-- Opening Marker --
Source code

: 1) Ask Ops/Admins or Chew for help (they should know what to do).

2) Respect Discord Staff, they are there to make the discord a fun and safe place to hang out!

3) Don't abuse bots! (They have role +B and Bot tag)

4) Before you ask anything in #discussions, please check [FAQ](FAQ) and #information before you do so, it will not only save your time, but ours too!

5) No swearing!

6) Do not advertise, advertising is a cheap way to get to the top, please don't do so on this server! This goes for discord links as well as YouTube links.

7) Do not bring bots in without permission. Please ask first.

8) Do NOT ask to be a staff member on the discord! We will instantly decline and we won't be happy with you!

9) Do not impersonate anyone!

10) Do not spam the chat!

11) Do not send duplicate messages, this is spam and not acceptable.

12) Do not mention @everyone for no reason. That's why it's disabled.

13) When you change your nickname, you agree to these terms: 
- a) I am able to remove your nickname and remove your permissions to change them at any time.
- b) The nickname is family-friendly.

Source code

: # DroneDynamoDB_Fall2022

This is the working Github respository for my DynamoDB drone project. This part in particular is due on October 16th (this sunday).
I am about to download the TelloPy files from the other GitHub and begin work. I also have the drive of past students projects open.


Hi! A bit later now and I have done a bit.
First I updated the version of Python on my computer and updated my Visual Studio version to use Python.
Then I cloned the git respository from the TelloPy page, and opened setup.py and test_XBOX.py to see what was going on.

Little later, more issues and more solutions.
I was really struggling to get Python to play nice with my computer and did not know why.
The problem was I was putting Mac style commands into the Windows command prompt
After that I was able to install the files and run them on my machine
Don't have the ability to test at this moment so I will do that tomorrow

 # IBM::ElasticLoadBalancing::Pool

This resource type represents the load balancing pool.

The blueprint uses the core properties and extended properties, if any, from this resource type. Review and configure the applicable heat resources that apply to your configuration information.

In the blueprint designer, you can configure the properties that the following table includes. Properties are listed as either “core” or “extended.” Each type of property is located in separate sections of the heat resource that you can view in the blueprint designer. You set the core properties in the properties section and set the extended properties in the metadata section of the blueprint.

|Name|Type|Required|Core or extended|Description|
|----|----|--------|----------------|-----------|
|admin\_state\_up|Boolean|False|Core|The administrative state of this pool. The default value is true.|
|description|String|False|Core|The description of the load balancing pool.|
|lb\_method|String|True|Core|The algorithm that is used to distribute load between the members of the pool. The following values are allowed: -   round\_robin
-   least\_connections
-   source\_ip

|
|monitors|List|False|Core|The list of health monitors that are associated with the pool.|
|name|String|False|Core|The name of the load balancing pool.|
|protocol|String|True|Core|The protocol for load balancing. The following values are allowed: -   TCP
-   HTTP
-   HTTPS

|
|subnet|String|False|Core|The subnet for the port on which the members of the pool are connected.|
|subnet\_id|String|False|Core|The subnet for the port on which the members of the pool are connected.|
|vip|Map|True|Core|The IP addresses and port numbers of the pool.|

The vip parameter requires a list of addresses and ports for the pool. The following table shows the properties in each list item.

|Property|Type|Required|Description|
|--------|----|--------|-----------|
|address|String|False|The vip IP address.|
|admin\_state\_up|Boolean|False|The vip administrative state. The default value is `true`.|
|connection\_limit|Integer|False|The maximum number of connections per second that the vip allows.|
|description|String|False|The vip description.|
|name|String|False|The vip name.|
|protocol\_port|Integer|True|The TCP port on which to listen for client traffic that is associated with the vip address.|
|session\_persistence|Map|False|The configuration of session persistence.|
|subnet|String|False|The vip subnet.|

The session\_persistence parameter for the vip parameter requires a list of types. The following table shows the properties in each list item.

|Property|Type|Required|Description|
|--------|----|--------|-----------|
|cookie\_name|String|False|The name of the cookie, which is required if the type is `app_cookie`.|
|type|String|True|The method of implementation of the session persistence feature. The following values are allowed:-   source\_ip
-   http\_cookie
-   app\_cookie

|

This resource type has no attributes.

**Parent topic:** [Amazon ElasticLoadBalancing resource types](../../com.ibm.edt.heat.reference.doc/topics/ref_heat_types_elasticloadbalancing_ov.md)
-- Closing Marker --
What you return should be the lines from the beginning of the records through the one that contains "5) No swearing!", repeated exactly and with no additions.

Finished task:
Source code

: 1) Ask Ops/Admins or Chew for help (they should know what to do).

2) Respect Discord Staff, they are there to make the discord a fun and safe place to hang out!

3) Don't abuse bots! (They have role +B and Bot tag)

4) Before you ask anything in #discussions, please check [FAQ](FAQ) and #information before you do so, it will not only save your time, but ours too!

5) No swearing!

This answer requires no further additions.